Alors que, il n’y a pas quinze jours, la Commission européenne pensait pouvoir régler définitivement la question de la crise migratoire en validant l’accord passé avec la Turquie par le fait d’abandonner l’obligation de visas faite à ses ressortissants, le Parlement européen est venu mettre les pieds dans le plat, et raviver des tensions que, à Bruxelles, on croyait définitivement éteintes. Ou, du moins, sous le boisseau. Décidément, la gestion de l’Union européenne n’est pas une sinécure…
L’accord sur les migrants conclu entre l’Union européenne et la Turquie traverse un moment très dangereux. Tel est le message délivré mercredi par le ministre turc aux Affaires européennes, Volkan Bozkir, lors d’une visite au Parlement européen à Strasbourg. En cause, bien évidemment, les exigences européennes pour accorder une exemption de visas aux Turcs dans l’espace Schengen.
Les tensions de l’accord sur les visas
Devant la levée de boucliers qu’avait provoquée l’annonce de sa volonté d’accorder, comme Ankara le réclamait, l’exemption des visas à la fin du mois de juin, la Commission européenne a en effet décidé de souligner qu’il restait encore cinq critères à remplir, parmi les 72 fixés pour l’obtenir, dont une révision de sa législation antiterroriste, pour que la Turquie obtienne ledit sésame.

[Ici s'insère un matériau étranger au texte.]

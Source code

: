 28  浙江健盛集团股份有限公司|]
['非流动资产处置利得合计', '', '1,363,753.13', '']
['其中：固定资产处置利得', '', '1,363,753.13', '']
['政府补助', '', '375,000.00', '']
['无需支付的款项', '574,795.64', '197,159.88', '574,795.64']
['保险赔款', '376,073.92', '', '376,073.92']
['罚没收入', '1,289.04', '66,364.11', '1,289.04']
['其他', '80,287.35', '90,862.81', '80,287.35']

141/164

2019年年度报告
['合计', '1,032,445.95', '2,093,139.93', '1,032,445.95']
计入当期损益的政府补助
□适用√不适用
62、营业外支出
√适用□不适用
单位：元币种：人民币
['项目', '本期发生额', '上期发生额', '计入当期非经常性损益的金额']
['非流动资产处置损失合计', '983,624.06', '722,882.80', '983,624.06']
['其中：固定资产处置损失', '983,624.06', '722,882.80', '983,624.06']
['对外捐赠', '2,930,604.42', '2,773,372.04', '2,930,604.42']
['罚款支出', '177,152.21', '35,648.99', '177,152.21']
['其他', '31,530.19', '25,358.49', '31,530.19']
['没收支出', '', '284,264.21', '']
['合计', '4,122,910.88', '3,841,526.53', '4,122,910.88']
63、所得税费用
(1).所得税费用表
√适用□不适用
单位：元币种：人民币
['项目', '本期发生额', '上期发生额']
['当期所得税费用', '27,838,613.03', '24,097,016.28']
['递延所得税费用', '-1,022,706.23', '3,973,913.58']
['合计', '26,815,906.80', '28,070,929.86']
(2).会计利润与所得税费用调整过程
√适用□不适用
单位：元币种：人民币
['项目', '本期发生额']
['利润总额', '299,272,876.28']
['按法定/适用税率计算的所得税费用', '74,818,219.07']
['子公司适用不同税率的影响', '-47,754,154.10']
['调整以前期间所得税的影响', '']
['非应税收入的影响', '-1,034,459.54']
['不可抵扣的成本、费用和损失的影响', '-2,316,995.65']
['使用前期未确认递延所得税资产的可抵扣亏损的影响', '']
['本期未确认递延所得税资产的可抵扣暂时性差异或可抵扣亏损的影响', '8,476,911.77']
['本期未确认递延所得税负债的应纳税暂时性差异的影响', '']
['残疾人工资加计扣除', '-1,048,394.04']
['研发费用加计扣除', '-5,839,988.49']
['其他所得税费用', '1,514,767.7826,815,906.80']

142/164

Il y a mieux. On rappelle que le Parlement européen et les Etats-membres devront donner leur aval à cette exemption de visas, une fois qu’Ankara aura effectivement rempli tous les critères. Il faut dire que le Parlement à manifester quelque humeur lorsque la Commission, en prétendant brûler les étapes, l’avait en quelque sorte mis au pied du mur…
A Ankara, ce retard, perçu plus ou moins comme un revirement, a fait l’effet d’une bombe, et l’on commence à menacer Bruxelles de déclarer l’accord migratoire caduc.
Le changement dans la loi antiterroriste, a souligné le ministre turc à Strasbourg, est complètement impossible, du fait notamment que son pays doit faire face au terrorisme du PKK. Mieux, a-t-il ajouté : « Nous pensons que notre législation est conforme aux standards européens. »
A l’inverse, le président du Parlement européen Martin Schulz, qui a décidé de ne pas encore transmettre à l’examen la proposition législative sur la question de l’exemption des visas, estime que « la Turquie n’a pas rempli ses obligations ».
La valse-hésitation de l’Union européenne vis-à-vis de la Turquie
Quant aux Etats-membres, ils ont également fait part, avec virulence parfois, de leurs oppositions. Ainsi le ministre espagnol des Affaires étrangères, José Manuel García-Margallo, a-t-il qualifié mercredi de « travail bâclé » l’accord signé en mars, estimant, bien que son pays l’ait signé, qu’il était dangereux de laisser la solution de cette crise « entre les mains d’un pays tiers ».
Une opposition qui ne fait pas l’affaire du président turc Erdogan. Toutefois, comprenant bien qu’il serait risqué de s’en prendre de front à Bruxelles qui a manifesté jusqu’ici une grande indulgence à son égard, il a décidé de tergiverser en n’exigeant plus qu’une levée des visas pour le mois d’octobre.